226 entry daha
  • okulun kendisi.

    gittiğim kenar mahallesi okulu ile diğer bebelerin gittiği özel okullar arasında ne gibi farklar olduğunu düşünürdüm hep. onların sınıfları da acaba bizim sınıflar gibi miydi? peki ya oturduğu sıralar? kitaplarını koydukları tabureler?
    hele ki saçları uzun erkek çocukların haline bakıp sonra da hep üç numarayla tıraş edilmiş kafama elimi atıp da öğrendiğim ilk küfürleri ana caddede yalnız yürürken savurmam.
    çocuk işte. çocuğuz işte. ne kadar öfkeli olabiliriz ki? öyle sanılır değil mi? ben o zamanlar öfkemle yeni bir dünya savaşı başlatabilirdim oysa. bir kereliğine bağırsaydım ama. bağırabilseydim. komşu okulumuzu bassaydım döner bıçağıyla.

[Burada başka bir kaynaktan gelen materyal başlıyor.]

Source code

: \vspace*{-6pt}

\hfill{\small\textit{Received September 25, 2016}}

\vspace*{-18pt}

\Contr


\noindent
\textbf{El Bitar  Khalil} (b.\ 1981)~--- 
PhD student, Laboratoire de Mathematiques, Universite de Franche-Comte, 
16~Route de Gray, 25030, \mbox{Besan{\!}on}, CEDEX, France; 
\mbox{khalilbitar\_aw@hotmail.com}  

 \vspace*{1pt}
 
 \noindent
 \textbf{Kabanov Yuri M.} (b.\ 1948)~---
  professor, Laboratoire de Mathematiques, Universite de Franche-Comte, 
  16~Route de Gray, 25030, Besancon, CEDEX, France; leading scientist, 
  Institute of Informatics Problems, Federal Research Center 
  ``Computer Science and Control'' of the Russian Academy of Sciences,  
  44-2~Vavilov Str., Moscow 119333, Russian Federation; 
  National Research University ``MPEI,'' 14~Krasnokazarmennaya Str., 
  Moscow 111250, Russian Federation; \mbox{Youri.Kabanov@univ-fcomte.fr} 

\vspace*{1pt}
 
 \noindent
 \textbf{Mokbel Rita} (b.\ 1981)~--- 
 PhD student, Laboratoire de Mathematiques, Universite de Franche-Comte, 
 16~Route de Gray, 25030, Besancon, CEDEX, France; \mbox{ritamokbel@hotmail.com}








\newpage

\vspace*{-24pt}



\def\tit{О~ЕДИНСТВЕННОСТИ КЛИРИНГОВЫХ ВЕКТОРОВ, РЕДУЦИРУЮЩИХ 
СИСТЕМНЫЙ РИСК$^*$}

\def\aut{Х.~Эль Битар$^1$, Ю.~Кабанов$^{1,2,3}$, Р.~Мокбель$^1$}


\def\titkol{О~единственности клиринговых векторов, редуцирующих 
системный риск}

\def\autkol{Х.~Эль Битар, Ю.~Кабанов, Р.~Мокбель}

    sonra elbiselerine bakardım. benim üzerimde tek tip bir önlük. yakalığı kaymış. onlarda ise ancak 25-30 yaşımda giyeibleceğim elbiseler. evet. yanlış duymadın. bildiğin elbise giyiyordu ilkokul bebesi. okuluna giderken.
    ve kızları. onların okullarının kızları daha mı güzeldi? yoksa giydikleri elbiseler mi? saçlarını yıkadıkları şampuan mı? yanaklarına sürülmüş allıklar mı?

    sonra okulumun kendisi. ön bahçede top oynatmayan bir orospu çocuğu müdür muavini. arka bahçede ise top oynamaya çalıştığımızda dizlerimin soyulmasına, avuç içlerimizin kanamasına neden olan çakıl taşları.
    o bebelerin ise kendilerine özel, suni çimden yapılmış, etrafı çevrili, üstü fileli futbol sahaları. basketbol alanlarına ise hiçbir şey demiyorum. ben futbol oynarken abandığım her top aşağı kaçacak diye istediğim gibi yapıştıramazken sol ayağımı bu meşin yuvarlağın sırtına, elin bebesi pis burun deniyordu benden iki sokak ötede. ve golünü atıyordu. ben ondan daha iyi biliyordum ama falso vermesini. muz orta yapmasını. araya ölümcül paslar atıp, bacak arasından geçmesini, soldan atıp sağdan koşmasını..

    ey hayat, bir futbol maçısın ama asla 0-0 başlamıyorsun. ve asla berabere bitmeyeceksin. biz hep bir gol atsak sen ikiyi yedireceksin.